Transmission gate
A transmission gate is an analog gate similar to a relay that can conduct in both directions or block by a control signal with almost any voltage potential. It is a CMOS-based switch using a p-channel MOSFET that passes a strong 1 but a poor 0, and a n-channel MOSFET that passes a strong 0 but a poor 1. Both the PMOS and NMOS work simultaneously.
Structure
In principle, a transmission gate is made up of two field-effect transistors, in which – in contrast to traditional discrete field-effect transistors – the substrate terminal is not connected internally to the source terminal. The two transistors, an n-channel MOSFET and a p-channel MOSFET, are connected in parallel with the drain and source terminals of the two transistors connected together. Their gate terminals are connected to each other by a NOT gate, to form the control terminal.Unlike with discrete FETs, the substrate terminal is not connected to the source connection. Instead, the substrate terminals are connected to the respective supply potential in order to ensure that the parasitic substrate diode is always reversely biased and so does not affect signal flow. The substrate terminal of the p-channel MOSFET is thus connected to the positive supply potential, and the substrate terminal of the n-channel MOSFET connected to the negative supply potential.
Function
When the control input is a logic zero, the gate of the n-channel MOSFET is also at a negative supply voltage potential. The gate terminal of the p-channel MOSFET is caused by the inverter, to the positive supply voltage potential. Regardless of on which switching terminal of the transmission gate a voltage is applied, the gate-source voltage of the n-channel MOSFETs is always negative, and the p-channel MOSFETs is always positive. Accordingly, neither of the two transistors will conduct and the transmission gate turns off.When the control input is a logic one, the gate terminal of the n-channel MOSFETs is located at a positive supply voltage potential. By the inverter, the gate terminal of the p-channel MOSFETs is now at a negative supply voltage potential. As the substrate terminal of the transistors is not connected to the source terminal, the drain and source terminals are almost equal and the transistors start conducting at a voltage difference between the gate terminal and one of these conducts.

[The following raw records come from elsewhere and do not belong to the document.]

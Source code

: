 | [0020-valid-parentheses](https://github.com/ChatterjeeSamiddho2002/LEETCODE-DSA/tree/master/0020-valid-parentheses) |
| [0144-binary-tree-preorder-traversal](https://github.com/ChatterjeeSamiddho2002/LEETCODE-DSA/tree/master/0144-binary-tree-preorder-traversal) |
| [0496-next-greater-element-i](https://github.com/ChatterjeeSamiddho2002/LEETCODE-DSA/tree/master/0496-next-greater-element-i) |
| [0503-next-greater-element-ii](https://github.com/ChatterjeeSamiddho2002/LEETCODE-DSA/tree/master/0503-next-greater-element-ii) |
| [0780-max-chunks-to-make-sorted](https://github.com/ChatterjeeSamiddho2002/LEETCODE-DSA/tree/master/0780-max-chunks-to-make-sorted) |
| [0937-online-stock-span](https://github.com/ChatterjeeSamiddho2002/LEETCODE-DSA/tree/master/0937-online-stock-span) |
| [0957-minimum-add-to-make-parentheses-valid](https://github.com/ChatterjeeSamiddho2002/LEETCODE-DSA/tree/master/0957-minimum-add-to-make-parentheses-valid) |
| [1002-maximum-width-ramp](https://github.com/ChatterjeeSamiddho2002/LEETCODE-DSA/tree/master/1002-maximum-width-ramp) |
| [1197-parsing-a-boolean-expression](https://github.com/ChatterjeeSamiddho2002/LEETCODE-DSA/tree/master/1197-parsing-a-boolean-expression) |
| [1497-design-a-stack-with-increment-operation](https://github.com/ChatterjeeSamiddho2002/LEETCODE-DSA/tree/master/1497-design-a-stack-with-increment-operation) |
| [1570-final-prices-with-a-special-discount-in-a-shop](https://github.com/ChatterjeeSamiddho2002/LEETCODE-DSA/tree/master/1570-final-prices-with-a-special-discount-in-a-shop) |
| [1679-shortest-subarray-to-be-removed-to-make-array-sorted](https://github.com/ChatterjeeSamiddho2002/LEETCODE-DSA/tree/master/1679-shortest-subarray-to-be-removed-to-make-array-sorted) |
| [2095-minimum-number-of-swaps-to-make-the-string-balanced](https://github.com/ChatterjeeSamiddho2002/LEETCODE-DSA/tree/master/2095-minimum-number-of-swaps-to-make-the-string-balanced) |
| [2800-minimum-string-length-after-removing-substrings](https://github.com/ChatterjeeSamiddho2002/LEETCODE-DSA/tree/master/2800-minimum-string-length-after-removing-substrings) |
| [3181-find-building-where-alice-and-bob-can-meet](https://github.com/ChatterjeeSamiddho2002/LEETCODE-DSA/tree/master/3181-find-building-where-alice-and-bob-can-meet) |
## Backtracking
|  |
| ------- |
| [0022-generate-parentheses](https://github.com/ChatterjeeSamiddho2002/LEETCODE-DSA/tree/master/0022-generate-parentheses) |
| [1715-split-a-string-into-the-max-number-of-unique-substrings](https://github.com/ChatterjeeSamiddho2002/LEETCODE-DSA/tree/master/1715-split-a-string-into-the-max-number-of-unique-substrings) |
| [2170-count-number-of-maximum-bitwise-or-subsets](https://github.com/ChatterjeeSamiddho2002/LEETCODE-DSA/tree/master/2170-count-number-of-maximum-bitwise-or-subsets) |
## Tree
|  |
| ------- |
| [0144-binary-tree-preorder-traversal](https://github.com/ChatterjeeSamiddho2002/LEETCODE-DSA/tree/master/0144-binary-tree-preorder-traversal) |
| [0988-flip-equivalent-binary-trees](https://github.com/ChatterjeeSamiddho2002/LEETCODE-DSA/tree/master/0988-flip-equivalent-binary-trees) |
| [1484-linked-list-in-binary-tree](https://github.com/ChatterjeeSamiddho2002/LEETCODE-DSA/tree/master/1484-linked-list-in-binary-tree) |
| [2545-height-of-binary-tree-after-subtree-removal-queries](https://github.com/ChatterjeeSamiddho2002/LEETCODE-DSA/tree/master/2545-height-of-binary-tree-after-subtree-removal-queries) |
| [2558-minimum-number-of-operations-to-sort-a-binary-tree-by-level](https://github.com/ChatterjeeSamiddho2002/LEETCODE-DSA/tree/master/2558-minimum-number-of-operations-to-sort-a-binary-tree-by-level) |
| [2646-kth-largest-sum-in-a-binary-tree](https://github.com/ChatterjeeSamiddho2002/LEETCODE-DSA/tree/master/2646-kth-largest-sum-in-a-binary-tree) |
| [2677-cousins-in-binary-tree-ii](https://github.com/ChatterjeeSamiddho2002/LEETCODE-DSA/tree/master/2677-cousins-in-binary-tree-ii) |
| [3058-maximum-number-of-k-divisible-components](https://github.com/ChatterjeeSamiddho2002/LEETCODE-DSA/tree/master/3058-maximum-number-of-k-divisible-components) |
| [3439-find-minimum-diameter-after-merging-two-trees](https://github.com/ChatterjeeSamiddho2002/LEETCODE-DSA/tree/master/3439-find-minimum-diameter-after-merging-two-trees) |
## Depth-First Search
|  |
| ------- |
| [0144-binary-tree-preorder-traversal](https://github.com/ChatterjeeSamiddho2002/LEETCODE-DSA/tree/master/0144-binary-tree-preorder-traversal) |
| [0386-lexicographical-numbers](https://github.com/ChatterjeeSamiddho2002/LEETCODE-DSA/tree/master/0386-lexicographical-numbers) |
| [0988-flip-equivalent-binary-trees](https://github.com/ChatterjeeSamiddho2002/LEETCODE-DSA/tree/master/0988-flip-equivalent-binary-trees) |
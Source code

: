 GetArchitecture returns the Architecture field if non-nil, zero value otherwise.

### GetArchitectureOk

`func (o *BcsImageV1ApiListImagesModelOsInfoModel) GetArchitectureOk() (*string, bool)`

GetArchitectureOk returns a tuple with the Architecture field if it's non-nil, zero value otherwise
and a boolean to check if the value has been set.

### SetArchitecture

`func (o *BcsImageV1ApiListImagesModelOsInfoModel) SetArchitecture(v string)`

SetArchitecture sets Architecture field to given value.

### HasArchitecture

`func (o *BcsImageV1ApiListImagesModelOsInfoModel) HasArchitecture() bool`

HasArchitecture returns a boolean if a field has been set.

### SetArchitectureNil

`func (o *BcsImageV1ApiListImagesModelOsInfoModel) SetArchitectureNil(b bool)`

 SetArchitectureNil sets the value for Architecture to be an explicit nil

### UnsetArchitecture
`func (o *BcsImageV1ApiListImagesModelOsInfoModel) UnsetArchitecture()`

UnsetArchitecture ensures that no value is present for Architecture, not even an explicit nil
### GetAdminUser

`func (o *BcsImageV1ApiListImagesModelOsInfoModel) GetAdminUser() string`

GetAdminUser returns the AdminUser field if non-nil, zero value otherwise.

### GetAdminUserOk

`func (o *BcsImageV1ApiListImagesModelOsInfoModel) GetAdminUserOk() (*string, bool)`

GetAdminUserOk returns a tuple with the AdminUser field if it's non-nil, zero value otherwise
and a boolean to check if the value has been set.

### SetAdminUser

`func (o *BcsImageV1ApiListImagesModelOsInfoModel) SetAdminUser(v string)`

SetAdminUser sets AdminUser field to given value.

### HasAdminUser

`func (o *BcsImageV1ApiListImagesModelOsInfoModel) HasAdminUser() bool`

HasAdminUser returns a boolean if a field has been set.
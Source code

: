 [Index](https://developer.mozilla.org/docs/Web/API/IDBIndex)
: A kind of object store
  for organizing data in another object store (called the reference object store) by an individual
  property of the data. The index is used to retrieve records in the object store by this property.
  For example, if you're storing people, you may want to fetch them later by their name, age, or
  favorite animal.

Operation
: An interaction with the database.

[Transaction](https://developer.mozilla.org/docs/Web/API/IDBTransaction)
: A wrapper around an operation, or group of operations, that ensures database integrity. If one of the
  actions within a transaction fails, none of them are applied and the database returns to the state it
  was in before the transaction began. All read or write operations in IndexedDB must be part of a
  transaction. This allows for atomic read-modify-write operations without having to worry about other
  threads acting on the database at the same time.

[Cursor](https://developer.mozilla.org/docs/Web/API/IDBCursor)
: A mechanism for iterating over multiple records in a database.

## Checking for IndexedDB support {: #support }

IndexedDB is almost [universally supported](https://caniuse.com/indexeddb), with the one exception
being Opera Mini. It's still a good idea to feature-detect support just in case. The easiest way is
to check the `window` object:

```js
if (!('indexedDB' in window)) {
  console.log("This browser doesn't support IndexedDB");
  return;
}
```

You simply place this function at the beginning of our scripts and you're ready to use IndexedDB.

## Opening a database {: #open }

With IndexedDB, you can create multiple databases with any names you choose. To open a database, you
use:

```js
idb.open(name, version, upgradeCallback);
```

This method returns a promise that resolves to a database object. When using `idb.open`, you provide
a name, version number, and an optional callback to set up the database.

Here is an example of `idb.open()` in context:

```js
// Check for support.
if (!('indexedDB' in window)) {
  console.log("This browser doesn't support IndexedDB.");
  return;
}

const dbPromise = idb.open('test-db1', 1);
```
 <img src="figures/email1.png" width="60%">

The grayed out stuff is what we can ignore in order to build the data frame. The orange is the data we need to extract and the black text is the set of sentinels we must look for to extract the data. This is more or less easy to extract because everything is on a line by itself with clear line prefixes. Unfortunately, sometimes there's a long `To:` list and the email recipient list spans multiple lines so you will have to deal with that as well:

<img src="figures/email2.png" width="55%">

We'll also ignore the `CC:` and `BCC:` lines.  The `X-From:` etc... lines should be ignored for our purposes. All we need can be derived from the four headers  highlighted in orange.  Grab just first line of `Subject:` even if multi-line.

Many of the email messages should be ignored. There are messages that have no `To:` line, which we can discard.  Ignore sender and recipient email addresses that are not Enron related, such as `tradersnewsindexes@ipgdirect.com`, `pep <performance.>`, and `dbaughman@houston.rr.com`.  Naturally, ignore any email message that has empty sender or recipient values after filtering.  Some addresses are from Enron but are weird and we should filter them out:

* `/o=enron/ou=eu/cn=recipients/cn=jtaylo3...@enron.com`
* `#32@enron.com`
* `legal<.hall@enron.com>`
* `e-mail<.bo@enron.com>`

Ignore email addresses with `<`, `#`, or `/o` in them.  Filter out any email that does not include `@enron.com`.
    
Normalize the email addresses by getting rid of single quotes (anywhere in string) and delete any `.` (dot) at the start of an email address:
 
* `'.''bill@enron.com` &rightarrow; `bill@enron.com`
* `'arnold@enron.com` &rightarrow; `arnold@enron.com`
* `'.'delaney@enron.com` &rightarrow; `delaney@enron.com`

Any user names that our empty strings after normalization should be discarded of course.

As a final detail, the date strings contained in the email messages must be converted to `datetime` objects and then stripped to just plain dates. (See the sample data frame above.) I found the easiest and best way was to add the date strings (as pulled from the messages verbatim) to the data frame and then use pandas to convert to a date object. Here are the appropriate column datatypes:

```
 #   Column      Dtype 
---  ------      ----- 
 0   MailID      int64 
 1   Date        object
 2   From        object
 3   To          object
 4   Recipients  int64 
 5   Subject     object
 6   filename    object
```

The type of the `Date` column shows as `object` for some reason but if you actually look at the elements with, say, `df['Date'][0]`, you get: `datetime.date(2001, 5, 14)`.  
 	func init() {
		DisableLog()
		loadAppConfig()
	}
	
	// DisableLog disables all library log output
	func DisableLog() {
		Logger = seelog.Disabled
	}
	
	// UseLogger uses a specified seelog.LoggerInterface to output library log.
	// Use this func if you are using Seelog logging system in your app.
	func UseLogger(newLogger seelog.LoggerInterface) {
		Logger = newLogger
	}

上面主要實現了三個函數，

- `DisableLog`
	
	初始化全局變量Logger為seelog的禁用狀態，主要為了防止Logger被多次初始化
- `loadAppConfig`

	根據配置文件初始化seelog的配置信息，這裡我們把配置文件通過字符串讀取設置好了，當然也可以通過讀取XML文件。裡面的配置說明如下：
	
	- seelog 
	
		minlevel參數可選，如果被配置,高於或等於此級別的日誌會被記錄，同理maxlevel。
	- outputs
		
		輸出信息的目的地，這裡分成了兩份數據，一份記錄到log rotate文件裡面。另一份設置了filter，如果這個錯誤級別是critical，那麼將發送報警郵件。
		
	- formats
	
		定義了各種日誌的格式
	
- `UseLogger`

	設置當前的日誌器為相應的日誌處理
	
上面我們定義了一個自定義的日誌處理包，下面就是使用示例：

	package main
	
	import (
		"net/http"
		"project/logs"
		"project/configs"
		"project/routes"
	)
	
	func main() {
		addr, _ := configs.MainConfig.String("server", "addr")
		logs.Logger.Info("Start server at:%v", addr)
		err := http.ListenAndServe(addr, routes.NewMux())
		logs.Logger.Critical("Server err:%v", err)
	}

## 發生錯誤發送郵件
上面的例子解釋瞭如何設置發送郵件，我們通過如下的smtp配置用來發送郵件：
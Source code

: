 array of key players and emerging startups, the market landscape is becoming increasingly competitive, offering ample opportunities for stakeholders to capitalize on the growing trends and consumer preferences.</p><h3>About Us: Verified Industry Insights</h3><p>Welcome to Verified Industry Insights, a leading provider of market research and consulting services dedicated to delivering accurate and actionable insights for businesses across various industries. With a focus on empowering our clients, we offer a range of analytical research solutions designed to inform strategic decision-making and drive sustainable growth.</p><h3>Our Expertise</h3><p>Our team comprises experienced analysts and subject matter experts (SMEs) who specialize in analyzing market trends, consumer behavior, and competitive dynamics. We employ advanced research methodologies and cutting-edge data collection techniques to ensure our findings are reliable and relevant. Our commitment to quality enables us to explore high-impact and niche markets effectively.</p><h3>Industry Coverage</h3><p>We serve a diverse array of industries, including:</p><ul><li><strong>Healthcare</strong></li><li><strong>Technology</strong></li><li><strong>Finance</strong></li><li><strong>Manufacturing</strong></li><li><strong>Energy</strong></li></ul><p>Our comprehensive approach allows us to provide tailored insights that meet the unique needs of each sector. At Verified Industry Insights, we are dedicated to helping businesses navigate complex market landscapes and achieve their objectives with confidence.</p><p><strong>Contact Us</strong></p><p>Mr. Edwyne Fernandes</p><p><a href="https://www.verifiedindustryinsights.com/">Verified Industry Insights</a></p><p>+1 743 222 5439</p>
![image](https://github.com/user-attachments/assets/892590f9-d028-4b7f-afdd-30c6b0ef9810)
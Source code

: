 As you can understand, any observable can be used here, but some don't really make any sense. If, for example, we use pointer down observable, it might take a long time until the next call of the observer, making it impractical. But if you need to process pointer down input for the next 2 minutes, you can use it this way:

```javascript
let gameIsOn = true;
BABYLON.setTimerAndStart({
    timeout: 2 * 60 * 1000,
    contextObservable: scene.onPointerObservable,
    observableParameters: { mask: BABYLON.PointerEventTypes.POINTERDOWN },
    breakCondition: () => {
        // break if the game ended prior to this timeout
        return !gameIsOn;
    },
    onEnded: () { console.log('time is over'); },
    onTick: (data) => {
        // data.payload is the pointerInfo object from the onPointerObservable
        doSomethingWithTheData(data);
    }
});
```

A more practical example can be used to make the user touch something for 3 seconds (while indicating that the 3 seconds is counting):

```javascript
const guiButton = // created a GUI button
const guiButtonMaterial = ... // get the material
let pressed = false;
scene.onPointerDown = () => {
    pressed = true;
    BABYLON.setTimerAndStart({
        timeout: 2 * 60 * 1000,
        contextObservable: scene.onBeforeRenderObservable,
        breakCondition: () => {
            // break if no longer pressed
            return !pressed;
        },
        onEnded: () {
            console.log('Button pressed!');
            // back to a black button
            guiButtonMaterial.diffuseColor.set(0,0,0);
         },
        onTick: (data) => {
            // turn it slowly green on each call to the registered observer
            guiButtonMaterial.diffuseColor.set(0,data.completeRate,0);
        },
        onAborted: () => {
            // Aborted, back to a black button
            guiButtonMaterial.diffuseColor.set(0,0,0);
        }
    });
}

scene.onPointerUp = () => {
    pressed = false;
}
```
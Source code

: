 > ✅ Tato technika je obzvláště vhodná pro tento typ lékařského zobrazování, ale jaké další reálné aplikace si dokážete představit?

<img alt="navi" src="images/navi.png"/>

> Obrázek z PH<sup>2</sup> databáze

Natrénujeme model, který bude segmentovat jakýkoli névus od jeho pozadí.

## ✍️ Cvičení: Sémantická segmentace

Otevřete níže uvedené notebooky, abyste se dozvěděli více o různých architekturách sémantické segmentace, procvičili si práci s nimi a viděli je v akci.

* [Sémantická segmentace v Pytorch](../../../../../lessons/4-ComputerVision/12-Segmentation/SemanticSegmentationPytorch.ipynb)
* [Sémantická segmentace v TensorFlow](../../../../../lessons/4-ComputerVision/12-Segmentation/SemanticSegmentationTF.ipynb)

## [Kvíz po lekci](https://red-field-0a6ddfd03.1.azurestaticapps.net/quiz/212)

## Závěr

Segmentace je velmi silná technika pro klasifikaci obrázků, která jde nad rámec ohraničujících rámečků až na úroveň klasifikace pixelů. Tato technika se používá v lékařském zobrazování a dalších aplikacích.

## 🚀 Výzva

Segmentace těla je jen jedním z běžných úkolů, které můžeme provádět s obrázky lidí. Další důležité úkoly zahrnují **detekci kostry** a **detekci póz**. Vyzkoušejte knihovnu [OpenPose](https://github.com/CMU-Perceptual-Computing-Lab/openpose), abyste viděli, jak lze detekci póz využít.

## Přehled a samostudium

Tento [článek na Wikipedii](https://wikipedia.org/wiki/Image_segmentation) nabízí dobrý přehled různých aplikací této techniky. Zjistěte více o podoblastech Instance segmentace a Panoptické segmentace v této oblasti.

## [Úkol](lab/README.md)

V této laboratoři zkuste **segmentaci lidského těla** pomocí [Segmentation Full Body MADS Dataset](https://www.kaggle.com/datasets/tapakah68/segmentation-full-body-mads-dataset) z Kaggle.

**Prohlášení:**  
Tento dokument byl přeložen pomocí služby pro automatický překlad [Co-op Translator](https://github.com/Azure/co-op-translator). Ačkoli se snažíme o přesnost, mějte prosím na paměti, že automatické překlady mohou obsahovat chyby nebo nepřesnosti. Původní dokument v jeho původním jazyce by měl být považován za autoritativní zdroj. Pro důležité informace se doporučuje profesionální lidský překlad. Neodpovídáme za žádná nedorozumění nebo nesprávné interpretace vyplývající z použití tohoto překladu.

One of the switching terminals of the transmission gate is raised to a voltage near the negative supply voltage, a positive gate-source voltage will occur at the N-channel MOSFET, and the transistor begins to conduct, and the transmission gate conducts. The voltage at one of the switching terminals of the transmission gate is now raised continuously up to the positive supply voltage potential, so the gate-source voltage is reduced on the n-channel MOSFET, and this begins to turn off. At the same time, the p-channel MOSFET has a negative gate-source voltage builds up, whereby this transistor starts to conduct and the transmission gate switches.
Thereby it is achieved that the transmission gate passes over the entire voltage range. The transition resistance of the transmission gate varies depending upon the voltage to be switched, and corresponds to a superposition of the resistance curves of the two transistors.